WORK ORDER: Which of the lines below mention the word "significant"? Pull each one out.

--- DATA LISTING Enclosed Below ---

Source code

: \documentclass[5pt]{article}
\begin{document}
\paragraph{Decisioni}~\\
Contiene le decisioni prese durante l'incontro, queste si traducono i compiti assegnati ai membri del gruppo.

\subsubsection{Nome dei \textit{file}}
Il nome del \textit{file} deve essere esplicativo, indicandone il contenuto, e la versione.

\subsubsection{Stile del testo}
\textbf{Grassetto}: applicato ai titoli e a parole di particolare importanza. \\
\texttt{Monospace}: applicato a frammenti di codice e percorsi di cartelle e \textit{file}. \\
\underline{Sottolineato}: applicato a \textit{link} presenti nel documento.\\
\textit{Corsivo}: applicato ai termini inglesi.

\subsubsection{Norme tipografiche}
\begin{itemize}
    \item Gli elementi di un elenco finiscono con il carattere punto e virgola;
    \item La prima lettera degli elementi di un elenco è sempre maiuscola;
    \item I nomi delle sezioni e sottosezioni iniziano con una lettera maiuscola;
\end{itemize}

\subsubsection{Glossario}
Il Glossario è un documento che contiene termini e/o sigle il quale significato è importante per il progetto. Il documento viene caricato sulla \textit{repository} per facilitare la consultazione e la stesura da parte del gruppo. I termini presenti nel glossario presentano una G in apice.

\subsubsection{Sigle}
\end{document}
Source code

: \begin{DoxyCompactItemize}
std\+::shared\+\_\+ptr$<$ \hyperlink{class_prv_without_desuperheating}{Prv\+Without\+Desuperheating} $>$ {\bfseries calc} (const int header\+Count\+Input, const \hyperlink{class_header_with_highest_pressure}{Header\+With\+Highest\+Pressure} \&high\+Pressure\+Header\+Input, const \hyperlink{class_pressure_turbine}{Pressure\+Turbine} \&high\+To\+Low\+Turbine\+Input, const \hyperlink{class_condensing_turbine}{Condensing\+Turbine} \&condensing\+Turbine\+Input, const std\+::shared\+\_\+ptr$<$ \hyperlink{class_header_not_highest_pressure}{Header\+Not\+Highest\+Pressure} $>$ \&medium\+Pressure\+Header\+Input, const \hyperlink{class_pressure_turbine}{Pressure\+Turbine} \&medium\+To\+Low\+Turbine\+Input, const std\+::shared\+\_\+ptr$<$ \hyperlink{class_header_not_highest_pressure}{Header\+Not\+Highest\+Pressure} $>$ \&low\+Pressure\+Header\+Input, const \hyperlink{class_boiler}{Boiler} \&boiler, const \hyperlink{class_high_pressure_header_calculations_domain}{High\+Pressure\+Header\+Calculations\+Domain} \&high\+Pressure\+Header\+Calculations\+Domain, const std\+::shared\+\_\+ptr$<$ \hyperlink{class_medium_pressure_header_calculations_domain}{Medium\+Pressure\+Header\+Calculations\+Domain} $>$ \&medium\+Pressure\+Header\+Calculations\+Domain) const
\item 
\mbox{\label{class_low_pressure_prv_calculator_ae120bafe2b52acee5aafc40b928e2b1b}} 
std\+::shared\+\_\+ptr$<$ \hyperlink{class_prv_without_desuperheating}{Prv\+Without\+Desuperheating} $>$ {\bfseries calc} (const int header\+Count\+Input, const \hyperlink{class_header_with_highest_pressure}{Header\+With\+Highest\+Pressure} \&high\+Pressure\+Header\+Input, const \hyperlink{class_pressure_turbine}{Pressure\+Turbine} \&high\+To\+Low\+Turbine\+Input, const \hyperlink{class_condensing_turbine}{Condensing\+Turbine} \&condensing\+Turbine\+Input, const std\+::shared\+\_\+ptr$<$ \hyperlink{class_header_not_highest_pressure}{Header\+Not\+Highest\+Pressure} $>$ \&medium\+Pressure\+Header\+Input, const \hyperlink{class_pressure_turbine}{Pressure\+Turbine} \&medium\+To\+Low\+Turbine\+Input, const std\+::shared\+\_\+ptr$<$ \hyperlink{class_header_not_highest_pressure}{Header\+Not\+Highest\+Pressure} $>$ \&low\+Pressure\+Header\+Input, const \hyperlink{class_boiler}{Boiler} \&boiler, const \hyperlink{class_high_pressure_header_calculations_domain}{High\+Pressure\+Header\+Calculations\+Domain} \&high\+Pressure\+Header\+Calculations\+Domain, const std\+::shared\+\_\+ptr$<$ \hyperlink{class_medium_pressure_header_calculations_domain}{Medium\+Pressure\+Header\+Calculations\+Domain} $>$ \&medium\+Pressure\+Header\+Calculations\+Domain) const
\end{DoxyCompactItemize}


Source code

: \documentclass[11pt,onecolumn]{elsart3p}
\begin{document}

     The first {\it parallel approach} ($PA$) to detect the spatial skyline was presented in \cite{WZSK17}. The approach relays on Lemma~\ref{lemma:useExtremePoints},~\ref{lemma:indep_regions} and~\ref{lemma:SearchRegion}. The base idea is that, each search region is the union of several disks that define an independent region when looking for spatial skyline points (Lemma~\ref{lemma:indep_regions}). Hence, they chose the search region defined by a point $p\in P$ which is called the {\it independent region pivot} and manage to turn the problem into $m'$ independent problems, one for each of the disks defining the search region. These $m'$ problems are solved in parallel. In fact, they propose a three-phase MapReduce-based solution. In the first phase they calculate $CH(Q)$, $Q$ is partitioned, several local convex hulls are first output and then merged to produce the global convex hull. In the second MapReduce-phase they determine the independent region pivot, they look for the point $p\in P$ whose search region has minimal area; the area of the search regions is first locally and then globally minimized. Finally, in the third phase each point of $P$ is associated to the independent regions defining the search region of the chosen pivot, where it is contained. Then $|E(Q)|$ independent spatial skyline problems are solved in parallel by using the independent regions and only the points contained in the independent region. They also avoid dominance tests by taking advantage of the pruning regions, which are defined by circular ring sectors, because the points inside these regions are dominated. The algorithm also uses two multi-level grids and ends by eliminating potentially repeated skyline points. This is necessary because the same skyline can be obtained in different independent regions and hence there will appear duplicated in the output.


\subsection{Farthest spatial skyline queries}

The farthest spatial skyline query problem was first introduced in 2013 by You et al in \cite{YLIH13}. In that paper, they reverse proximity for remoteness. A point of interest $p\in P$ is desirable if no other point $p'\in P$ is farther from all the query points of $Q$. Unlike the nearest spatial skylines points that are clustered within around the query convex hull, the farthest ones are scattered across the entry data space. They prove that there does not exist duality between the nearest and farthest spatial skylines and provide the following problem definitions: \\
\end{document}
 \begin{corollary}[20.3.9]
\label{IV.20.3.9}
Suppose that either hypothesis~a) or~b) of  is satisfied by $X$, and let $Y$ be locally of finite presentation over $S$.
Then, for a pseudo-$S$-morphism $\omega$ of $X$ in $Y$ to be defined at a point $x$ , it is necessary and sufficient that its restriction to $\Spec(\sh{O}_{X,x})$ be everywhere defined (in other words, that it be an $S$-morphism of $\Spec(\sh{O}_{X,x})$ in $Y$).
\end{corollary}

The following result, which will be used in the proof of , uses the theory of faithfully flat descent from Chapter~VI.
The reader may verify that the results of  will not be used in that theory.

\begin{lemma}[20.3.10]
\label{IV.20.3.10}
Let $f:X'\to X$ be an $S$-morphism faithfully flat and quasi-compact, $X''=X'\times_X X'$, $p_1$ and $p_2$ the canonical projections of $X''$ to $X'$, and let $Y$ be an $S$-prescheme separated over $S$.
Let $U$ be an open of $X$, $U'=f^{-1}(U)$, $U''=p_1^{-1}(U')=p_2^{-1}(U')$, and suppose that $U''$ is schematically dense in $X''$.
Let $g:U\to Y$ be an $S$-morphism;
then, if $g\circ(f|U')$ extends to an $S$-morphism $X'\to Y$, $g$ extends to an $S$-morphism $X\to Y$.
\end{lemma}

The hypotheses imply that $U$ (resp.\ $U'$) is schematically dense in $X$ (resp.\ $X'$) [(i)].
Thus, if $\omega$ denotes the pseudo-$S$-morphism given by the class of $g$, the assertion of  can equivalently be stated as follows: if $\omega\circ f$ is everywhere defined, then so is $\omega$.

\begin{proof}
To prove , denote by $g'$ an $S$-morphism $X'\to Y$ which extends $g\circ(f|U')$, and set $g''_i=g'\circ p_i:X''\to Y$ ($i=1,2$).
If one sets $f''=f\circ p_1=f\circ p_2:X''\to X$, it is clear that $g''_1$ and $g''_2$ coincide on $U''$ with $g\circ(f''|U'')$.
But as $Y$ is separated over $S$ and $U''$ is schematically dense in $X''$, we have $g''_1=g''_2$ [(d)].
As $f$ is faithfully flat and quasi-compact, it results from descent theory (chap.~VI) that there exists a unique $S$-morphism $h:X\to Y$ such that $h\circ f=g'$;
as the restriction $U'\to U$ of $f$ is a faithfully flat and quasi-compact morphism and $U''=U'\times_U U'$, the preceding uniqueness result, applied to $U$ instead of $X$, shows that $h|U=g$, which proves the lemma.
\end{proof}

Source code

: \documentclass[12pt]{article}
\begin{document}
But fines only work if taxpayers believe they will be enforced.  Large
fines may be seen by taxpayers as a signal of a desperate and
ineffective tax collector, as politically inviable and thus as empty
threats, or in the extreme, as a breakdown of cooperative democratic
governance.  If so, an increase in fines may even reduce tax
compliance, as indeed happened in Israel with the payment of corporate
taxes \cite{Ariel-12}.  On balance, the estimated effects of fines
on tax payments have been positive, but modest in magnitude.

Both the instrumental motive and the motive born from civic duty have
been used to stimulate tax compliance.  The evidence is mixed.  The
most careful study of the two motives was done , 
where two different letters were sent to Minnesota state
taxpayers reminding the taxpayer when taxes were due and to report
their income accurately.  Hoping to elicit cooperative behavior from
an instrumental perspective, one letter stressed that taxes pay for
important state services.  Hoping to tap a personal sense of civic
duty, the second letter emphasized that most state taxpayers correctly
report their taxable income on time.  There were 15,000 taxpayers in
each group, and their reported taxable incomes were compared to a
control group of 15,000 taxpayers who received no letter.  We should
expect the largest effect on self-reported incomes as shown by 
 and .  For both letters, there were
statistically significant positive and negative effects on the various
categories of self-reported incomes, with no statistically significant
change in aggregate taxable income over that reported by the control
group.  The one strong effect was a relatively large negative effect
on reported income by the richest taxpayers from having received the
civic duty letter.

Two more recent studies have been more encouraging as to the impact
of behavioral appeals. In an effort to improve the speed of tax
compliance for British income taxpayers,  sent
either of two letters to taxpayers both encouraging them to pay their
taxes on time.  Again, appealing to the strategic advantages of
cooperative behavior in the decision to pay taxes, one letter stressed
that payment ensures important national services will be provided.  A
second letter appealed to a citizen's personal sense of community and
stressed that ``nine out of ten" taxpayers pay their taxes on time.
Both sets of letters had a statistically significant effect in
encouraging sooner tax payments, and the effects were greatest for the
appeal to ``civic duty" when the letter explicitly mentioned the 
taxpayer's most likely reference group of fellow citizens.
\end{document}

--- End of Enclosed DATA LISTING ---

EXERCISE OUTPUT:
statistically significant positive and negative effects on the various
categories of self-reported incomes, with no statistically significant
Both sets of letters had a statistically significant effect in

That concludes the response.